Senior Manager, Cybersecurity Governance - #1122159

Job Description

Governance & Policy

• Support the CIO/AVP Cybersecurity in developing multi-year cyber risk and compliance strategies.

• Implement and maintain the cybersecurity governance framework, aligning with enterprise risk and compliance programs.

• Develop, maintain, and socialize cybersecurity policies, standards, and guidelines.

• Lead policy governance cycles including stakeholder consultations, review, and approval processes.

• Oversee compliance to internal policies and regulatory requirements (e.g. MAS TRM, ISO 27001, NIST, PDPA).

Risk Management

• Lead the cybersecurity risk management program, including identification, assessment, treatment, and reporting of cyber risks.

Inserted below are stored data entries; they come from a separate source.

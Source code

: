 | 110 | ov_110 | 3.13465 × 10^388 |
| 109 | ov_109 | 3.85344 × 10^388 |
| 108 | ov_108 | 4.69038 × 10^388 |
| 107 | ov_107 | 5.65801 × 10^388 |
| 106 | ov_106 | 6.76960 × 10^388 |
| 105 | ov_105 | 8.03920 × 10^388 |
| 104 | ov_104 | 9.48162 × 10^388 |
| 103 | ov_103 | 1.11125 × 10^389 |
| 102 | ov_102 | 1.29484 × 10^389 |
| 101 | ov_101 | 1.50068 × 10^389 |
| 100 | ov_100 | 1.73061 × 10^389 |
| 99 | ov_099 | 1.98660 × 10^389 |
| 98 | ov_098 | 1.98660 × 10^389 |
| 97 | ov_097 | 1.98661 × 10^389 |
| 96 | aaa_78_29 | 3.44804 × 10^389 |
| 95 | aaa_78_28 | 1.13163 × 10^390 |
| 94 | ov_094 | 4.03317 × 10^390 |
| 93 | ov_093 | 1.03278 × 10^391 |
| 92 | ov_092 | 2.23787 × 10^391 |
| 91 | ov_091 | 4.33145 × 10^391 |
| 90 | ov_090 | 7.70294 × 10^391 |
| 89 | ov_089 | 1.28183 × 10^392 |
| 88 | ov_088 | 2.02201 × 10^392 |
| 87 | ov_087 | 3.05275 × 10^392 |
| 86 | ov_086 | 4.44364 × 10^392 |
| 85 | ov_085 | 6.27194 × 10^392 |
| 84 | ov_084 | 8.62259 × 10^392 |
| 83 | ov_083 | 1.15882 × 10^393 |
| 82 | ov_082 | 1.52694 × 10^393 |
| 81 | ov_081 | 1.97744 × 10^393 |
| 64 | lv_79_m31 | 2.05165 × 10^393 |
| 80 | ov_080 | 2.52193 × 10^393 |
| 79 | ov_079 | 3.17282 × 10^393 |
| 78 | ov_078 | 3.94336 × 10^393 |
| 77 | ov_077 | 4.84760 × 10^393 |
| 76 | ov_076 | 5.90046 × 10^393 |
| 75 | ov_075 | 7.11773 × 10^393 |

• Drive implementation of cyber risk metrics and dashboards for executive and board-level reporting.

• Collaborate with enterprise risk and audit teams to embed cyber risk into wider enterprise risk frameworks.

• Advise business and technology units on control design, residual risk, and exceptions.

• Stay abreast of evolving regulatory and industry trends and advise on potential impacts.

Assurance & Audit

• Develop and lead the cybersecurity assurance program including control testing, self-assessments, and control attestation.

• Coordinate and manage internal and external audits, including regulator-driven audits and penetration testing programs.

• Track findings and drive remediation to closure, including reporting to senior stakeholders.

Technology & Architecture

• Partner with Security Architecture, Operations, and Engineering teams to ensure alignment of controls to policies and risk posture.

Team Leadership & Development

• Mentor, and lead a capable in-house governance team.

• Promote a culture of accountability, collaboration, and continuous improvement.

Awareness & Engagement

• Execute organization-wide security awareness and training programs.

• Act as the key liaison to regulators, auditors, and industry bodies on cybersecurity GRC matters.

• Provide expert guidance to senior leadership, IT teams, and business units on policy interpretation, risk decisions, and control expectations.

• Conduct regular awareness and training sessions on cybersecurity governance and responsibilities.

Requirements

• Degree in Computer Science or other relevant field of study.

• Professional certification such as CGEIT ,CISM, CISA, CISSP, CRISC will be an advantage

• Minimum 5 to 8 years of Cybersecurity Governance, Risk & Compliance (GRC) working experience

• Well verse in Security Standards/Framework such ISO27001, IEC62443 and NIST etc.

• Well verse in MITRE ATT&CK framework

• Good understanding of various regulation/laws related to cybersecurity

• Good understanding of IT Governance, Project Management & Methodologies

• Strong understanding of security governance, operations, risk management, and compliance.

• Proven ability to communicate and influence effectively at the senior management and board levels.

• Familiarity with financial services or critical infrastructure regulatory environments is an advantage.